Sprint PCS tower gets zoning OK

County laws, federal telecommunications act back decision

`Don't have any choice'

Lawyers say it should not affect residents' health, land values

July 27, 1999|By John Murphy | John Murphy,SUN STAFF

Despite strong objections from more than 25 residents, the Carroll County Board of Zoning Appeals unanimously approved yesterday Sprint PCS' plans for a 250-foot telecommunications tower north of Hampstead.

The galvanized steel tower with a shining beacon, to be erected at 3333 Falls Road, is one of eight towers Sprint wants to build in the county's northern area as it expands its digital phone service west of Baltimore.

Neighbors of the proposed site said they are afraid the tower will cause their property values to plummet, endanger their health and compromise the pristine surroundings that drew them to the county.

During a five-hour public hearing, Sprint officials tried to allay those fears, presenting testimony on how the towers do not impact property values or people's health.

The board was ultimately swayed by county laws, which permit the towers on agricultural land.

"This is a conditional use and it is allowed in the zoning ordinance," said board member Hoby Wolf. "I don't have any choice but to be in favor of the project."

Federal law also played a role in the board's decision. The federal Telecommunications Act of 1996 declares that the towers are not health hazards and says localities may not prevent a company from delivering service -- meaning that, for example, the county may not reject a proposed tower for environmental reasons.

Wolf expressed his sympathies for the residents, but noted that if he rejected the proposal, it would probably be overturned on appeal. He also said the board was trying to balance the needs of these 25 residents vs. the demands of thousands of mobile phone customers.

But those residents put up a steely, if unsuccessful, resistance to the proposal.

In an emotional plea to the board, Falls Road resident Barbara Kearns complained that the tower would upset the natural beauty of her neighborhood populated by deer, fox squirrels and other animals.

Sean Foley, who is planning to build a home near the tower site, asked the board not to forget the needs of local residents.

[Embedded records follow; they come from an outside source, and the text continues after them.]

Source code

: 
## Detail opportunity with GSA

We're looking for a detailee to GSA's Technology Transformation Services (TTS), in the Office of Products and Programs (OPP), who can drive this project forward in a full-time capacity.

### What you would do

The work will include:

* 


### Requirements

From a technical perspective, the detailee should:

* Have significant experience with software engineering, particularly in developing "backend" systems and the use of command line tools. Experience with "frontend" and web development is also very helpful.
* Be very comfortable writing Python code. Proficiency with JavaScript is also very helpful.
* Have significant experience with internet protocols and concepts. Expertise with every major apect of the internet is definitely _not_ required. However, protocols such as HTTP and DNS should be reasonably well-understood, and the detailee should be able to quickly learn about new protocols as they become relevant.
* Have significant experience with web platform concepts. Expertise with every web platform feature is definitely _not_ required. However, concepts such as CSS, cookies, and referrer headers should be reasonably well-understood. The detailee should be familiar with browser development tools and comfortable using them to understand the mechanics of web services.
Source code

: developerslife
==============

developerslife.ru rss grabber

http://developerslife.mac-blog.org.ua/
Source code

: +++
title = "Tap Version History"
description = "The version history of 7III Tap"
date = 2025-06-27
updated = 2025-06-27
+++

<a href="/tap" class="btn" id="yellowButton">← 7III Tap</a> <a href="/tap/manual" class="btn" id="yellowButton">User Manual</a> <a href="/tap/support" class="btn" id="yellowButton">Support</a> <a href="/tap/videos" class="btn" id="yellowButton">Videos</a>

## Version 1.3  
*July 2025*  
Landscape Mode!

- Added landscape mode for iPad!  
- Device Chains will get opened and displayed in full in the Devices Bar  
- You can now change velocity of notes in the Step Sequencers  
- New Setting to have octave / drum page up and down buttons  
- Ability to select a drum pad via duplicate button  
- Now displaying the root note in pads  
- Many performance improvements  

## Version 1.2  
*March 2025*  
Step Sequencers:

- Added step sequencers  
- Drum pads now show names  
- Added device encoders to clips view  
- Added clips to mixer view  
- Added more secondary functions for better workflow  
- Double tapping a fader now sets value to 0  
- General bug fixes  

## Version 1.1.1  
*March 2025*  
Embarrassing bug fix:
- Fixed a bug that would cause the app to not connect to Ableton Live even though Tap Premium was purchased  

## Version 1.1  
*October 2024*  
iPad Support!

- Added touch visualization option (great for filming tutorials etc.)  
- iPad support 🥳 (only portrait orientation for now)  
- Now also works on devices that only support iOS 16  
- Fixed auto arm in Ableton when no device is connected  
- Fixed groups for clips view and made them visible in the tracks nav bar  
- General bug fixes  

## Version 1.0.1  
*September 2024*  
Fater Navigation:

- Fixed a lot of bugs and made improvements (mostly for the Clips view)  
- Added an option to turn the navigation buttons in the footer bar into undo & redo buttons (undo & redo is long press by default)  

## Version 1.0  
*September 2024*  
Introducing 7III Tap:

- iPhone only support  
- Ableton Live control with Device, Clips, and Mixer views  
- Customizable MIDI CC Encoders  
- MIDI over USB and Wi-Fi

"I think the needs of the citizens are more important than seamless [phone] coverage in Carroll County," he said.

Brenda Covey, whose home on Michaels Meadow Drive is less than 400 feet behind the proposed tower site, told the board the tower would destroy the view from her back yard.

"What is it going to do to my property value?" she asked.

Independent appraiser Terrence McPherson tried to answer that question.

In an analysis performed for Sprint, McPherson found that other telecommunications towers had no discernible impact on property values. Some people may not buy a home because it is next to a tower, but just as many, if not more buyers, don't care.

"Based on my analysis, my opinion is that people are becoming more immune to them," McPherson said.

John Maguire, an attorney for Sprint, told residents the towers would bring wireless communication to areas without service now. One benefit will be for ambulance and fire crews, who are without reliable phone communication in some parts of northern Carroll County, he said.

"We tend to focus on the negatives of towers," said Maguire.

He asked them to focus on the positives, too.